Work request - The full set of entries below is to be returned unchanged.

[Stored data]
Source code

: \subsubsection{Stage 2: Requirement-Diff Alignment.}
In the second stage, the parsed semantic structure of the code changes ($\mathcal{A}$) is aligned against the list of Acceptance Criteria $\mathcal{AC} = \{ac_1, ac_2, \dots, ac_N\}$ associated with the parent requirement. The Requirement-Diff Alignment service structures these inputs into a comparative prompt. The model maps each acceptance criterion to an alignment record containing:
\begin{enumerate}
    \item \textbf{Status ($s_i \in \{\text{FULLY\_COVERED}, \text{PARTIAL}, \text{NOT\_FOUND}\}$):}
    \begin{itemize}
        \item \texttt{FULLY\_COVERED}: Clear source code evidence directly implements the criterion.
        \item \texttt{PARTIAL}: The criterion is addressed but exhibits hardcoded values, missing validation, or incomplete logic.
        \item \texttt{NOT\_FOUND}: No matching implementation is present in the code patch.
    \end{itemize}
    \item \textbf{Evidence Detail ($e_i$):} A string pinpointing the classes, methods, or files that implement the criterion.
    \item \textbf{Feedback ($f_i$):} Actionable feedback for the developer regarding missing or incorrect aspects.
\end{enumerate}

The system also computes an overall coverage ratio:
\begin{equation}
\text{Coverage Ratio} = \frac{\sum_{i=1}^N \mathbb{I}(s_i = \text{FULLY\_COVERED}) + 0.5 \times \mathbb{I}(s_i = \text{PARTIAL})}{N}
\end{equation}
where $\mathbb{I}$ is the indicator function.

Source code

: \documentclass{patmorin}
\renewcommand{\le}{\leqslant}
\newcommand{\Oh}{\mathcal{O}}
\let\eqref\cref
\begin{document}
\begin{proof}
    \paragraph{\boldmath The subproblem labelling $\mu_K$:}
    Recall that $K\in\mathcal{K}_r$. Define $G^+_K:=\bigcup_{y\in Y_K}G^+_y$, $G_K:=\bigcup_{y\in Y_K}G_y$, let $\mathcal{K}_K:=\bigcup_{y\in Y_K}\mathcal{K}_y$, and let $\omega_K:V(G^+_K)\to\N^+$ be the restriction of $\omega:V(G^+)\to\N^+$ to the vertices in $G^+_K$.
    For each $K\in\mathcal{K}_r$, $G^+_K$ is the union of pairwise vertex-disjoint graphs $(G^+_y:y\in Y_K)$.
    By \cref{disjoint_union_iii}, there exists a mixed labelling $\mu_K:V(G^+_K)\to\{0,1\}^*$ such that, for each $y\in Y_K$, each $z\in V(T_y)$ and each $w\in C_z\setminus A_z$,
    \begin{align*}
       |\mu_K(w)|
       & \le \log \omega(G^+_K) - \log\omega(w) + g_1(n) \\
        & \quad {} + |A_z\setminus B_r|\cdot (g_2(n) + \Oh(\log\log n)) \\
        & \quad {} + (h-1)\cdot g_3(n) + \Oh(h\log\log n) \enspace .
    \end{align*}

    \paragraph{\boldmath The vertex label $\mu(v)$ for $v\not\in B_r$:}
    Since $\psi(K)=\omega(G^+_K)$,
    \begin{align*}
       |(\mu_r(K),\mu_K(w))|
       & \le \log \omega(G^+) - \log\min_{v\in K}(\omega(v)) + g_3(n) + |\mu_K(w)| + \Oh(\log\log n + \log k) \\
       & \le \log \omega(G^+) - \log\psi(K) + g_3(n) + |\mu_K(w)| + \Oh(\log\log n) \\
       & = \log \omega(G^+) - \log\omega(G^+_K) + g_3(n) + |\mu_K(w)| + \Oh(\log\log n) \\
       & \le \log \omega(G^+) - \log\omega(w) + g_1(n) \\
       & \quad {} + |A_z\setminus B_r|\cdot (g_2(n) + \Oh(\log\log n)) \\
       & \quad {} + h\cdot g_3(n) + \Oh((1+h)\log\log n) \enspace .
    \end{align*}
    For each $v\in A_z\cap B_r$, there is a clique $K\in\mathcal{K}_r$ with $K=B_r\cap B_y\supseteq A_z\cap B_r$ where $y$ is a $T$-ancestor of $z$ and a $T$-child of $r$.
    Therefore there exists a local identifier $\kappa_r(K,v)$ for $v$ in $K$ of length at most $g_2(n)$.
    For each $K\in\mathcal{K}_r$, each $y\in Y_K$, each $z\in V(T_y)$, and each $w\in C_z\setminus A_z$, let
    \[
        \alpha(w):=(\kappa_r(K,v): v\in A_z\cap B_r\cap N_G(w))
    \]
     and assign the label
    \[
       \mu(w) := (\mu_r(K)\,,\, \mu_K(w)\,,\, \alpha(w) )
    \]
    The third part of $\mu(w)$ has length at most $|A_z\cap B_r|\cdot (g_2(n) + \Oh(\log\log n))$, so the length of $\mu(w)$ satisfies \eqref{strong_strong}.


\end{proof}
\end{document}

Solution to this problem -
Source code

: \subsubsection{Stage 2: Requirement-Diff Alignment.}
In the second stage, the parsed semantic structure of the code changes ($\mathcal{A}$) is aligned against the list of Acceptance Criteria $\mathcal{AC} = \{ac_1, ac_2, \dots, ac_N\}$ associated with the parent requirement. The Requirement-Diff Alignment service structures these inputs into a comparative prompt. The model maps each acceptance criterion to an alignment record containing:
\begin{enumerate}
    \item \textbf{Status ($s_i \in \{\text{FULLY\_COVERED}, \text{PARTIAL}, \text{NOT\_FOUND}\}$):}
    \begin{itemize}
        \item \texttt{FULLY\_COVERED}: Clear source code evidence directly implements the criterion.
        \item \texttt{PARTIAL}: The criterion is addressed but exhibits hardcoded values, missing validation, or incomplete logic.
        \item \texttt{NOT\_FOUND}: No matching implementation is present in the code patch.
    \end{itemize}
    \item \textbf{Evidence Detail ($e_i$):} A string pinpointing the classes, methods, or files that implement the criterion.
    \item \textbf{Feedback ($f_i$):} Actionable feedback for the developer regarding missing or incorrect aspects.
\end{enumerate}

The system also computes an overall coverage ratio:
\begin{equation}
\text{Coverage Ratio} = \frac{\sum_{i=1}^N \mathbb{I}(s_i = \text{FULLY\_COVERED}) + 0.5 \times \mathbb{I}(s_i = \text{PARTIAL})}{N}
\end{equation}
where $\mathbb{I}$ is the indicator function.

Source code

: \documentclass{patmorin}
\renewcommand{\le}{\leqslant}
\newcommand{\Oh}{\mathcal{O}}
\let\eqref\cref
\begin{document}
\begin{proof}
    \paragraph{\boldmath The subproblem labelling $\mu_K$:}
    Recall that $K\in\mathcal{K}_r$. Define $G^+_K:=\bigcup_{y\in Y_K}G^+_y$, $G_K:=\bigcup_{y\in Y_K}G_y$, let $\mathcal{K}_K:=\bigcup_{y\in Y_K}\mathcal{K}_y$, and let $\omega_K:V(G^+_K)\to\N^+$ be the restriction of $\omega:V(G^+)\to\N^+$ to the vertices in $G^+_K$.
    For each $K\in\mathcal{K}_r$, $G^+_K$ is the union of pairwise vertex-disjoint graphs $(G^+_y:y\in Y_K)$.
    By \cref{disjoint_union_iii}, there exists a mixed labelling $\mu_K:V(G^+_K)\to\{0,1\}^*$ such that, for each $y\in Y_K$, each $z\in V(T_y)$ and each $w\in C_z\setminus A_z$,
    \begin{align*}
       |\mu_K(w)|
       & \le \log \omega(G^+_K) - \log\omega(w) + g_1(n) \\
        & \quad {} + |A_z\setminus B_r|\cdot (g_2(n) + \Oh(\log\log n)) \\
        & \quad {} + (h-1)\cdot g_3(n) + \Oh(h\log\log n) \enspace .
    \end{align*}

    \paragraph{\boldmath The vertex label $\mu(v)$ for $v\not\in B_r$:}
    Since $\psi(K)=\omega(G^+_K)$,
    \begin{align*}
       |(\mu_r(K),\mu_K(w))|
       & \le \log \omega(G^+) - \log\min_{v\in K}(\omega(v)) + g_3(n) + |\mu_K(w)| + \Oh(\log\log n + \log k) \\
       & \le \log \omega(G^+) - \log\psi(K) + g_3(n) + |\mu_K(w)| + \Oh(\log\log n) \\
       & = \log \omega(G^+) - \log\omega(G^+_K) + g_3(n) + |\mu_K(w)| + \Oh(\log\log n) \\
       & \le \log \omega(G^+) - \log\omega(w) + g_1(n) \\
       & \quad {} + |A_z\setminus B_r|\cdot (g_2(n) + \Oh(\log\log n)) \\
       & \quad {} + h\cdot g_3(n) + \Oh((1+h)\log\log n) \enspace .
    \end{align*}
    For each $v\in A_z\cap B_r$, there is a clique $K\in\mathcal{K}_r$ with $K=B_r\cap B_y\supseteq A_z\cap B_r$ where $y$ is a $T$-ancestor of $z$ and a $T$-child of $r$.
    Therefore there exists a local identifier $\kappa_r(K,v)$ for $v$ in $K$ of length at most $g_2(n)$.
    For each $K\in\mathcal{K}_r$, each $y\in Y_K$, each $z\in V(T_y)$, and each $w\in C_z\setminus A_z$, let
    \[
        \alpha(w):=(\kappa_r(K,v): v\in A_z\cap B_r\cap N_G(w))
    \]
     and assign the label
    \[
       \mu(w) := (\mu_r(K)\,,\, \mu_K(w)\,,\, \alpha(w) )
    \]
    The third part of $\mu(w)$ has length at most $|A_z\cap B_r|\cdot (g_2(n) + \Oh(\log\log n))$, so the length of $\mu(w)$ satisfies \eqref{strong_strong}.


\end{proof}
\end{document}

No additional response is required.